##### Exercise materials
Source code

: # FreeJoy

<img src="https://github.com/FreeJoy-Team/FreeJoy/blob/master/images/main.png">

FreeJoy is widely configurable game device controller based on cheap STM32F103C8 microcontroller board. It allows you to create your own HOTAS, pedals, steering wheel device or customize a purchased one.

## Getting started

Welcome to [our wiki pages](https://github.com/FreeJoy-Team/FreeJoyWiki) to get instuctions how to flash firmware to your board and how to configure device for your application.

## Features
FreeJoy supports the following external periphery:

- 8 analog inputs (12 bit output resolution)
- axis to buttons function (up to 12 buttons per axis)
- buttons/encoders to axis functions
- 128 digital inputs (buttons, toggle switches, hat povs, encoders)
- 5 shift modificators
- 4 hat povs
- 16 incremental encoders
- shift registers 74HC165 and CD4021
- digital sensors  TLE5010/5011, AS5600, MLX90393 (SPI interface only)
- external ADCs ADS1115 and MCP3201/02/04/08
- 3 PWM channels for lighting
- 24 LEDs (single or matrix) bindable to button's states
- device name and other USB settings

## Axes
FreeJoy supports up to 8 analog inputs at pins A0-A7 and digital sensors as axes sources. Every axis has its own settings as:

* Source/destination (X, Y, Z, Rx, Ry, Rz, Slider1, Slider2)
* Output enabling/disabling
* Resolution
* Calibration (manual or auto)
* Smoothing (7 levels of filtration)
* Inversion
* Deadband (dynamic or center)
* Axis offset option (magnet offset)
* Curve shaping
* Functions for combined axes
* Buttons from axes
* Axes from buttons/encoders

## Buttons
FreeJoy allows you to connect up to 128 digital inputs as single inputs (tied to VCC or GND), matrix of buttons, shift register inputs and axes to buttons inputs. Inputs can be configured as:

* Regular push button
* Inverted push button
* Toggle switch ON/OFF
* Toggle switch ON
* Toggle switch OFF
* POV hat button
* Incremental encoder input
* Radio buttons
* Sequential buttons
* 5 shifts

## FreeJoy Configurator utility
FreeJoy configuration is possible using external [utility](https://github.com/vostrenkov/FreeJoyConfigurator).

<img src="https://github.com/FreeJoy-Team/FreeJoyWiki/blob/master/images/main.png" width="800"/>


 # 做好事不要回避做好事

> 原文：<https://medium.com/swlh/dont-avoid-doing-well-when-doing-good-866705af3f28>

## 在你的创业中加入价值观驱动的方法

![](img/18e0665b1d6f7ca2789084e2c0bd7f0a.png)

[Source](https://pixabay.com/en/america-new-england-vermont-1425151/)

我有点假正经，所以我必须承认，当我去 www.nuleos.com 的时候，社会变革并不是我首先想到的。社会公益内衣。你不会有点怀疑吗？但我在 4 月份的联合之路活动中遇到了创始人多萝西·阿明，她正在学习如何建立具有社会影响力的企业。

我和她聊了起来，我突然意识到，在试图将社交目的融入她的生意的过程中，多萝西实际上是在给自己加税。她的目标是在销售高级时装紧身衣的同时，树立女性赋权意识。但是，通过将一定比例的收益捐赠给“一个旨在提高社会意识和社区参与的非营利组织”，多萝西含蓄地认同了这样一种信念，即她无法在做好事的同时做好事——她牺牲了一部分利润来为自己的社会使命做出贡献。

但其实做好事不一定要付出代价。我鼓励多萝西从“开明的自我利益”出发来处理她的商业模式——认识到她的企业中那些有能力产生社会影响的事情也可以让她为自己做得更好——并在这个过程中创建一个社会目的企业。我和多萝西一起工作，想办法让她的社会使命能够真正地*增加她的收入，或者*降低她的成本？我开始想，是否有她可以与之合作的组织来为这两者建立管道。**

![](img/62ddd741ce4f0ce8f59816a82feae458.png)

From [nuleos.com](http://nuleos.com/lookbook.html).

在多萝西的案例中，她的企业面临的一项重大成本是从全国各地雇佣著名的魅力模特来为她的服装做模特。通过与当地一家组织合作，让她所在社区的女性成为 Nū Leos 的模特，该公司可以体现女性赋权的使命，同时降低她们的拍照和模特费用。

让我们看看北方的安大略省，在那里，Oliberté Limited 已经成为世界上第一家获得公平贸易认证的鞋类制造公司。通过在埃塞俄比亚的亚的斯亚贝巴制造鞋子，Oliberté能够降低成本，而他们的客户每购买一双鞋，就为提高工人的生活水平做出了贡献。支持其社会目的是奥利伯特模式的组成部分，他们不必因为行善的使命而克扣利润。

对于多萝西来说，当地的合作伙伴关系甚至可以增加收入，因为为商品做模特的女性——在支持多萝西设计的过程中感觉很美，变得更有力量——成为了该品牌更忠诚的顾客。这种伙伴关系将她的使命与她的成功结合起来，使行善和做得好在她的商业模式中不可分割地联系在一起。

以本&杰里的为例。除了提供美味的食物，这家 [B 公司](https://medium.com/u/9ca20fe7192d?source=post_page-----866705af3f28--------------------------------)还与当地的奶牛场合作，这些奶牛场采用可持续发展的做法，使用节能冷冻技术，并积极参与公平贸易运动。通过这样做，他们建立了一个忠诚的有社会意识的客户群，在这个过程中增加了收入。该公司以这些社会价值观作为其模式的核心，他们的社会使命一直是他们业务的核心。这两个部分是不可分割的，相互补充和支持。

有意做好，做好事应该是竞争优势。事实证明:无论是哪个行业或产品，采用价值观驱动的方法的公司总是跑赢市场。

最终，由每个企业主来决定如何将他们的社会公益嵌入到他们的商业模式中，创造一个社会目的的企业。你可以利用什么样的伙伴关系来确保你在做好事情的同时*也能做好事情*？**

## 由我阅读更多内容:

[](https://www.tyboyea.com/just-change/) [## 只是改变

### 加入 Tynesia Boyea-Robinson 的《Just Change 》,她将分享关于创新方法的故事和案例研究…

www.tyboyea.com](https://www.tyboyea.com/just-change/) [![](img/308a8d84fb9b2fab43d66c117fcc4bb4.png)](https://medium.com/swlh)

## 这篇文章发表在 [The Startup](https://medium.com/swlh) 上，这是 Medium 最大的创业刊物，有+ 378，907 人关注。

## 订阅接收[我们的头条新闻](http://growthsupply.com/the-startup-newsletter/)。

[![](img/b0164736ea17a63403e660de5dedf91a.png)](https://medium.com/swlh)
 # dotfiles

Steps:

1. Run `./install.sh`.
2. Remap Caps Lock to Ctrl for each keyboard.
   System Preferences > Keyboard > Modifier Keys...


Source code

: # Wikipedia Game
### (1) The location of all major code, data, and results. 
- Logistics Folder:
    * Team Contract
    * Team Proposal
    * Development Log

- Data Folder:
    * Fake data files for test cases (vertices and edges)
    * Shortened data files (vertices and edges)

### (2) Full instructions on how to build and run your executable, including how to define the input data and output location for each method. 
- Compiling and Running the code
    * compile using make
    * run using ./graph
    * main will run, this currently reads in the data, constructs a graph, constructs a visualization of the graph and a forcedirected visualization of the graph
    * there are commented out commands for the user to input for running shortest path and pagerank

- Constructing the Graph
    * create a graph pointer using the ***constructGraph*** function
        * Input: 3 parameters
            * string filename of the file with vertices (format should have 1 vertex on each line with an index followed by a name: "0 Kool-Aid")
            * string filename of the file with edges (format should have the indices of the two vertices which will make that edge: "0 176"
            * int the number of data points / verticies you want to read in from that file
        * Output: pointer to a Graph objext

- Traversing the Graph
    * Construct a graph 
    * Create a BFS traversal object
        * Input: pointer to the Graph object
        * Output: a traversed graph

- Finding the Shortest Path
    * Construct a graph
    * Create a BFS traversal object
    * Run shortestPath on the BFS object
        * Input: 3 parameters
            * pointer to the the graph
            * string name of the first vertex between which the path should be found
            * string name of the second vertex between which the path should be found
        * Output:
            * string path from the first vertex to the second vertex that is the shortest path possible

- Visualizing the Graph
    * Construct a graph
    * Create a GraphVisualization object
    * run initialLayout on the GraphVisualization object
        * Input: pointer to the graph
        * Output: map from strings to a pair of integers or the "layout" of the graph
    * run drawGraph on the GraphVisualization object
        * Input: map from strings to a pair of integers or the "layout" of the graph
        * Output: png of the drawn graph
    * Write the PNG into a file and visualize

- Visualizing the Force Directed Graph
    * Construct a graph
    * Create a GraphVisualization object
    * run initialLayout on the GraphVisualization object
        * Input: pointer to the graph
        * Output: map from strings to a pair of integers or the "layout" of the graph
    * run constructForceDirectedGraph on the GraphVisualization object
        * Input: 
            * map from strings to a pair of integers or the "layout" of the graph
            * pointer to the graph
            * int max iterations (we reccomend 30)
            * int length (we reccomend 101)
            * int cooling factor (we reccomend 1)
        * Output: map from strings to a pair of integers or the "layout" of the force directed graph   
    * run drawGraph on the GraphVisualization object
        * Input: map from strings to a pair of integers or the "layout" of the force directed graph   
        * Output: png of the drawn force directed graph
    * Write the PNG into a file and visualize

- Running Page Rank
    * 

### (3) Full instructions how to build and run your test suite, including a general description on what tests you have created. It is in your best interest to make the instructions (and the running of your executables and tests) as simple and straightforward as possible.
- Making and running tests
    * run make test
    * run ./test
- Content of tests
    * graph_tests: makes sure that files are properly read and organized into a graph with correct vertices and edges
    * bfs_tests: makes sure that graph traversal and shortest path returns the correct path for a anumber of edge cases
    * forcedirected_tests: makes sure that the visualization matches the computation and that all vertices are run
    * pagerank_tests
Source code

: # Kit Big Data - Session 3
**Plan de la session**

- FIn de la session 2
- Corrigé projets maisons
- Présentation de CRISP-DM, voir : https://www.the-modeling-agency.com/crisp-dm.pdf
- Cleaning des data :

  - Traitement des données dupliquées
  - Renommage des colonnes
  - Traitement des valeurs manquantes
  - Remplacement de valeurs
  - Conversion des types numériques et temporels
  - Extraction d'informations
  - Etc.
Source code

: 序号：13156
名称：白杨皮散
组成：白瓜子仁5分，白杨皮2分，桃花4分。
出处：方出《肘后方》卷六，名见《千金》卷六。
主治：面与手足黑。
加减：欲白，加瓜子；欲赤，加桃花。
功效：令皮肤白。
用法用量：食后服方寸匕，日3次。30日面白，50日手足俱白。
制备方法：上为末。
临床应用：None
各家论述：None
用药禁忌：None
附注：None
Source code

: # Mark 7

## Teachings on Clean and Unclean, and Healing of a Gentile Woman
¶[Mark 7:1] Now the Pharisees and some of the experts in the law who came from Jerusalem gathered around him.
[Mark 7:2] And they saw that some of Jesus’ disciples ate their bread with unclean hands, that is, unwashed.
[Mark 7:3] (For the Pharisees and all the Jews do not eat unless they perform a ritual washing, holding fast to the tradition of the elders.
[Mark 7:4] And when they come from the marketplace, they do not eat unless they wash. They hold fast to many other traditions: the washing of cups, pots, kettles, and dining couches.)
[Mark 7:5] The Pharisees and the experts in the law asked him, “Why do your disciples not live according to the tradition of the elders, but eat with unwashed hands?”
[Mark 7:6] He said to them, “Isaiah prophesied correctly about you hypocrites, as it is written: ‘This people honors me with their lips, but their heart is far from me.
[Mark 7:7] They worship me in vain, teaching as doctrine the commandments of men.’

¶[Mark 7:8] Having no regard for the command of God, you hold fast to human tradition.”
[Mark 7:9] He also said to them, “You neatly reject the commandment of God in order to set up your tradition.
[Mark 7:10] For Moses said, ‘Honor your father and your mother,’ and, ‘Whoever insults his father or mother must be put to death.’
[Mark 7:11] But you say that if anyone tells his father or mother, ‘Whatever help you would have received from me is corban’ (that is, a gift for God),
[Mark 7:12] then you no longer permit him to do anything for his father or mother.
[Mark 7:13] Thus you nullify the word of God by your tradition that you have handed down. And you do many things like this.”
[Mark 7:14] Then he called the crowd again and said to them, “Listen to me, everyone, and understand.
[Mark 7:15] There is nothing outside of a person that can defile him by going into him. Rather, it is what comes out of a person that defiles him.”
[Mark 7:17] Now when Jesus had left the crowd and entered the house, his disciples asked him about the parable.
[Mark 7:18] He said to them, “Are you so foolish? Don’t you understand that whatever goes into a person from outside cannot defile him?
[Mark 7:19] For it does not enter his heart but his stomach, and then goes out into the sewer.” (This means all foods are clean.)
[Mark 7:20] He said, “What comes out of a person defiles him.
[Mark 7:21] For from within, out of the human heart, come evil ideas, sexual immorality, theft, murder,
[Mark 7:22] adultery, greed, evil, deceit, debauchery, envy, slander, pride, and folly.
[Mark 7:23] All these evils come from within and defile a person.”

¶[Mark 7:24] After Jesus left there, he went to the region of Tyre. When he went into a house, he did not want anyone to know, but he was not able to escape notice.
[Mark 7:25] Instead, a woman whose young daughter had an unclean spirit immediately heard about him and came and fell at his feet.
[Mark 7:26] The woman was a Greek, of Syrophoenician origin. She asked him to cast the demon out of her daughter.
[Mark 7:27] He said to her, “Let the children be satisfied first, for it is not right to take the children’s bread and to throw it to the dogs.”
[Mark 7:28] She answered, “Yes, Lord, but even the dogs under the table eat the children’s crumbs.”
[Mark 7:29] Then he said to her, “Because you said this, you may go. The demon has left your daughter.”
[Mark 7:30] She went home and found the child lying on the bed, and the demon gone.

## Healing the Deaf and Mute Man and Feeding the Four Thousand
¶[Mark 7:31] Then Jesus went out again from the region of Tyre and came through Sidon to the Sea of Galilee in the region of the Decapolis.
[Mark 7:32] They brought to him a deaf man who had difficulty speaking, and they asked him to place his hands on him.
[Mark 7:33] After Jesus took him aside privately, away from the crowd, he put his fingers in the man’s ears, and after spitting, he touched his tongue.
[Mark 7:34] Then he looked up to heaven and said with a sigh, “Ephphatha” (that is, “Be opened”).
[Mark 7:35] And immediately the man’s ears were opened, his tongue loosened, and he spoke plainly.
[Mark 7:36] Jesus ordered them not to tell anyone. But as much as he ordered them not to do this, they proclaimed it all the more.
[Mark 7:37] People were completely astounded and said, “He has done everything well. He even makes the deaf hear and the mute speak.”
##########
**Work order:** Once the line with "## Healing the" is found, transcribe it and each line after it through the final line of the entries, exactly and only.

**Task output:**
## Healing the Deaf and Mute Man and Feeding the Four Thousand
¶[Mark 7:31] Then Jesus went out again from the region of Tyre and came through Sidon to the Sea of Galilee in the region of the Decapolis.
[Mark 7:32] They brought to him a deaf man who had difficulty speaking, and they asked him to place his hands on him.
[Mark 7:33] After Jesus took him aside privately, away from the crowd, he put his fingers in the man’s ears, and after spitting, he touched his tongue.
[Mark 7:34] Then he looked up to heaven and said with a sigh, “Ephphatha” (that is, “Be opened”).
[Mark 7:35] And immediately the man’s ears were opened, his tongue loosened, and he spoke plainly.
[Mark 7:36] Jesus ordered them not to tell anyone. But as much as he ordered them not to do this, they proclaimed it all the more.
[Mark 7:37] People were completely astounded and said, “He has done everything well. He even makes the deaf hear and the mute speak.”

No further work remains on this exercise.